These strategies have been suggested by blind travelers and orientation and mobility specialists -- thank you for all the ideas!
Notice that strategies to reduce one risk may increase other risks -- for example to reduce one risk you may want to cross clockwise whereas to reduce another risk you will cross counterclockwise.
You may need to prioritize the risks, and reduce the most important risks even if it means increasing others.

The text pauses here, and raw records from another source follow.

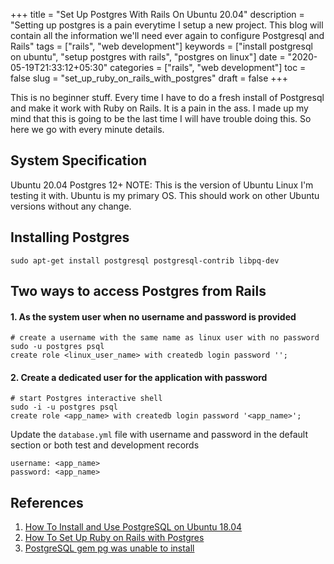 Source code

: +++
title = "Set Up Postgres With Rails On Ubuntu 20.04"
description = "Setting up postgres is a pain everytime I setup a new project. This blog will contain all the information we'll need ever again to configure Postgresql and Rails"
tags = ["rails", "web development"]
keywords = ["install postgresql on ubuntu", "setup postgres with rails", "postgres on linux"]
date = "2020-05-19T21:33:12+05:30"
categories = ["rails", "web development"]
toc = false
slug = "set_up_ruby_on_rails_with_postgres"
draft = false
+++


This is no beginner stuff. Every time I have to do a fresh install of Postgresql and make it work with Ruby on Rails. It is a pain in the ass. I made up my mind that this is going to be the last time I will have trouble doing this. So here we go with every minute details.

## System Specification
Ubuntu 20.04
Postgres 12+
NOTE: This is the version of Ubuntu Linux I'm testing it with. Ubuntu is my primary OS. This should work on other Ubuntu versions without any change. 

## Installing Postgres
```
sudo apt-get install postgresql postgresql-contrib libpq-dev
```

## Two ways to access Postgres from Rails

#### 1. As the system user when no username and password is provided

```
# create a username with the same name as linux user with no password
sudo -u postgres psql
create role <linux_user_name> with createdb login password '';
```

#### 2. Create a dedicated user for the application with password

```
# start Postgres interactive shell
sudo -i -u postgres psql
create role <app_name> with createdb login password '<app_name>';
```

Update the `database.yml` file with username and password in the default section or both test and development records

```
username: <app_name>
password: <app_name>
```

## References
1. [How To Install and Use PostgreSQL on Ubuntu 18.04](https://www.digitalocean.com/community/tutorials/how-to-install-and-use-postgresql-on-ubuntu-18-04)
2. [How To Set Up Ruby on Rails with Postgres](https://www.digitalocean.com/community/tutorials/how-to-set-up-ruby-on-rails-with-postgres)
3. [PostgreSQL gem pg was unable to install](https://stackoverflow.com/questions/13702417/postgresql-gem-pg-was-unable-to-install)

At signals, without vision:
parallel right-turning traffic - Alert driver (move cane; hand upraised as "stop!" etc.); step out into "safe" area while prepared to step back; begin crossing early while traffic is slow (perhaps use Accessible Pedestrian Signal to get started earlier); cross clockwise so drivers can see you approach and so that most of them have already turned before you get there.
parallel left-turning traffic - Cross early in cycle, when traffic in nearest half of the parallel street forms a "platoon" with no gaps (crossing counter-clockwise means crossing that half of the street early).
perpendicular right-turn-on-red - Once drivers prepare to turn, they are looking to their left, so if you cross clockwise, make yourself as visible as possible AS THE DRIVERS APPROACH and assume that when they are at the corner, they never again even glance your way; do not cross if they are edging forward or blocking the crosswalk; be prepared to hit metal of their vehicle with your cane if they suddenly move forward as you cross.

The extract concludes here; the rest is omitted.